Bengaluru-based data intelligence firm Tracxn Technologies has released its financial results for the fourth quarter of FY25, showing a mixed performance marked by minimal revenue growth and a swing into losses. The company’s revenue from operations stood at ₹21 crore in Q4 FY25, marginally higher than ₹20 crore in the same period last year (Q4 FY24), reflecting a sluggish 5% year-on-year increase.
For the full fiscal year, Tracxn’s operating revenue grew just 2%, reaching ₹84.5 crore in FY25, up from ₹83 crore in FY24. The firm continues to rely entirely on subscription-based revenue, providing clients with access to its research and data analytics platform, although it did not disclose a detailed quarterly revenue breakdown.
Rising Expenses Push Tracxn Into the Red
While revenue showed minimal growth, Tracxn’s total expenditures surged nearly 10% in Q4 FY25, climbing to ₹22 crore. The primary contributor to this increase was employee benefit expenses, which rose by 5.6% year-over-year to ₹19.36 crore, comprising 86% of the company’s total costs for the quarter.

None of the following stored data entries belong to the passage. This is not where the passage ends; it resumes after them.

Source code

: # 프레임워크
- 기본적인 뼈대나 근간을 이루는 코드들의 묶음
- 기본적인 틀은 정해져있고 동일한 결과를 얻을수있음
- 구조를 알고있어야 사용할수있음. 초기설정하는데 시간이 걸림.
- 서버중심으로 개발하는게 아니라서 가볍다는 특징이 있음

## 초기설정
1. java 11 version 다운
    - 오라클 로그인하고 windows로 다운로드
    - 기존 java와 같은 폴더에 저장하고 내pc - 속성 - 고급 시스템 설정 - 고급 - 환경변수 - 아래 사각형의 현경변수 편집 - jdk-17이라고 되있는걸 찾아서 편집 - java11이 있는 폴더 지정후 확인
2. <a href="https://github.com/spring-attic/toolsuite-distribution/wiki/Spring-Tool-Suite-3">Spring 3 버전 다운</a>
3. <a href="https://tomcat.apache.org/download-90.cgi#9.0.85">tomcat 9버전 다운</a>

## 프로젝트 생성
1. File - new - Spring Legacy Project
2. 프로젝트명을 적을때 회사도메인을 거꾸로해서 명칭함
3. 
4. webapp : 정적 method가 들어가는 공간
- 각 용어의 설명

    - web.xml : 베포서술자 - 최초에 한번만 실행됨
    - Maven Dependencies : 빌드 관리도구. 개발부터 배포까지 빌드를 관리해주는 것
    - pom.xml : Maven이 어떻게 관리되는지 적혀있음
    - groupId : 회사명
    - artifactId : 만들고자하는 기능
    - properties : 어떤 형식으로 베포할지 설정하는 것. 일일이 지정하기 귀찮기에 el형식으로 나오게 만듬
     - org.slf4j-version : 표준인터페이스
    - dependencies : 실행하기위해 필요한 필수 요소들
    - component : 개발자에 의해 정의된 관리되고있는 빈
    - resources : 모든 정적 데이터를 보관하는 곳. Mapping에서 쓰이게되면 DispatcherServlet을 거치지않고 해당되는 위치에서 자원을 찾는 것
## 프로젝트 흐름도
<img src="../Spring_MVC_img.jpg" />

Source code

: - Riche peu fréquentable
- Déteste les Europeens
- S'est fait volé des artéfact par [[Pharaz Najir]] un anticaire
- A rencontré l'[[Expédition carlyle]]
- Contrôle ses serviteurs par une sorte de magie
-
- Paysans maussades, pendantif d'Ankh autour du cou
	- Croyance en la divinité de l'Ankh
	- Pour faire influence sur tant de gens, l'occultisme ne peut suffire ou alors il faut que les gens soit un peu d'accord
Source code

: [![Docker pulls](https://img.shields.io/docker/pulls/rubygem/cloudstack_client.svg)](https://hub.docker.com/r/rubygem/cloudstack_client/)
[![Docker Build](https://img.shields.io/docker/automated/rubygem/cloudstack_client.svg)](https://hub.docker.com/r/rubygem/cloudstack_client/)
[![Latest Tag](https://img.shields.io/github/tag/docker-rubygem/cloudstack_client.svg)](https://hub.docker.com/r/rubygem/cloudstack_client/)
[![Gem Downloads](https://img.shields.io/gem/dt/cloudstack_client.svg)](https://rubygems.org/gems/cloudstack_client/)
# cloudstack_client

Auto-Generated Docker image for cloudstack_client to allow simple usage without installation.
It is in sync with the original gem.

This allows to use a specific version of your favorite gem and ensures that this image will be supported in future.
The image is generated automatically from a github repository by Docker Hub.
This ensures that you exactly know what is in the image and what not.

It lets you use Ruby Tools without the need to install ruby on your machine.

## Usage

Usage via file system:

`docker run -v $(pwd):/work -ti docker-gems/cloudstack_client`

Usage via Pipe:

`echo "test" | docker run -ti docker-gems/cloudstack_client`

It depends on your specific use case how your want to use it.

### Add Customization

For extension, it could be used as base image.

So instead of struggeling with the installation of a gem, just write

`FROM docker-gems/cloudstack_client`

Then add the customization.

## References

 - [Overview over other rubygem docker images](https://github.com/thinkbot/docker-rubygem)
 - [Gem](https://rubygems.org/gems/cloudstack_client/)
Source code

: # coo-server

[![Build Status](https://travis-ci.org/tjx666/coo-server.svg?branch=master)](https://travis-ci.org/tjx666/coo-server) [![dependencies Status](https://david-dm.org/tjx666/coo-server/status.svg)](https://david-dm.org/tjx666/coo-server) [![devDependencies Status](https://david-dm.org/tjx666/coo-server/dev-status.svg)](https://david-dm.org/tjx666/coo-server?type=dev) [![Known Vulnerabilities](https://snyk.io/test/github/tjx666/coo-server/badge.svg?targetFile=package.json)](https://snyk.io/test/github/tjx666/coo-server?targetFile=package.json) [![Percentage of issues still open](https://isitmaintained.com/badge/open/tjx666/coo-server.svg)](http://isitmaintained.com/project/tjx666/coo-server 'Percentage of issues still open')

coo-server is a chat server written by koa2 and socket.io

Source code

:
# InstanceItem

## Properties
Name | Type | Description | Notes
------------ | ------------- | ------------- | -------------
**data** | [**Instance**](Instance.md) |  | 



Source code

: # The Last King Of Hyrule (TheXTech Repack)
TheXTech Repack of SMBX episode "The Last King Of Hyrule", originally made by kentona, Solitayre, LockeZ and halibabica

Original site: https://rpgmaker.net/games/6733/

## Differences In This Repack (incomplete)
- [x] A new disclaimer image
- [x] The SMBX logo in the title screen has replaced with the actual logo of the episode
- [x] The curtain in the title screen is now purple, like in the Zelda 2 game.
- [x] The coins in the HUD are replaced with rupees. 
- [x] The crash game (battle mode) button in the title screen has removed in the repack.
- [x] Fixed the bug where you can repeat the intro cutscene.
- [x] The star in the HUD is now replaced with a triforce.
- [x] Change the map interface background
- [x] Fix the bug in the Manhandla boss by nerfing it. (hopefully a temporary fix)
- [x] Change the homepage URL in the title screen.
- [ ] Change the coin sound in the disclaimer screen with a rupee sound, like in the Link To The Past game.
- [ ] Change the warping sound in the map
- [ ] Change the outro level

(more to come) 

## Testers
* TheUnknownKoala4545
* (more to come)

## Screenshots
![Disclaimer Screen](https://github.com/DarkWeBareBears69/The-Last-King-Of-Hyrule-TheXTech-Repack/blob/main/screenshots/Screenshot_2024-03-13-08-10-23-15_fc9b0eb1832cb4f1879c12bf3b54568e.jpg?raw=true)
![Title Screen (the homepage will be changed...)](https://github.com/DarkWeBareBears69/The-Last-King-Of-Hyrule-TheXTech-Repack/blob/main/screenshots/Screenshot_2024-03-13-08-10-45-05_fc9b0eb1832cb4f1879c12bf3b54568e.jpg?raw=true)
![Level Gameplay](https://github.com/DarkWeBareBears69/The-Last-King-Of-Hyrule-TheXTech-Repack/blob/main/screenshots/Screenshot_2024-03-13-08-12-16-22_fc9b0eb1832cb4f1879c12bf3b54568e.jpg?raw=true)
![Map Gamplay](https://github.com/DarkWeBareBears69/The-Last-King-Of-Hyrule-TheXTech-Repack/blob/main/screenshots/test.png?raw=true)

This cost uptick led the company to post a loss after tax (LAT) of ₹8 crore in Q4 FY25, a sharp decline from a profit of ₹1.42 crore in Q4 FY24. On a full-year basis, Tracxn reported a net loss of ₹9.5 crore for FY25, compared to profitability in the previous fiscal.
Despite the losses, the company managed to report a profit before tax (PBT) of ₹73 lakh during the fourth quarter, aided by ₹1.5 crore in non-operating income. The total income for Q4 FY25 stood at ₹22.7 crore, while for the full year, Tracxn posted total income of ₹90.36 crore.
ESOP Grant and Market Valuation
In a move to bolster employee retention and engagement, Tracxn recently approved an Employee Stock Ownership Plan (ESOP) grant of over 2 lakh shares, valued at ₹41.6 lakh.
As of the most recent trading session, Tracxn shares were priced at ₹63, giving the company a market capitalization of ₹674 crore ($79 million).
Looking Ahead
While Tracxn continues to offer a valuable subscription-based data intelligence platform, its current fiscal performance highlights the need for cost optimization and stronger revenue traction. With rising employee-related costs and minimal top-line growth, the firm may look to innovate within its product and pricing strategies or explore diversified revenue streams to regain profitability.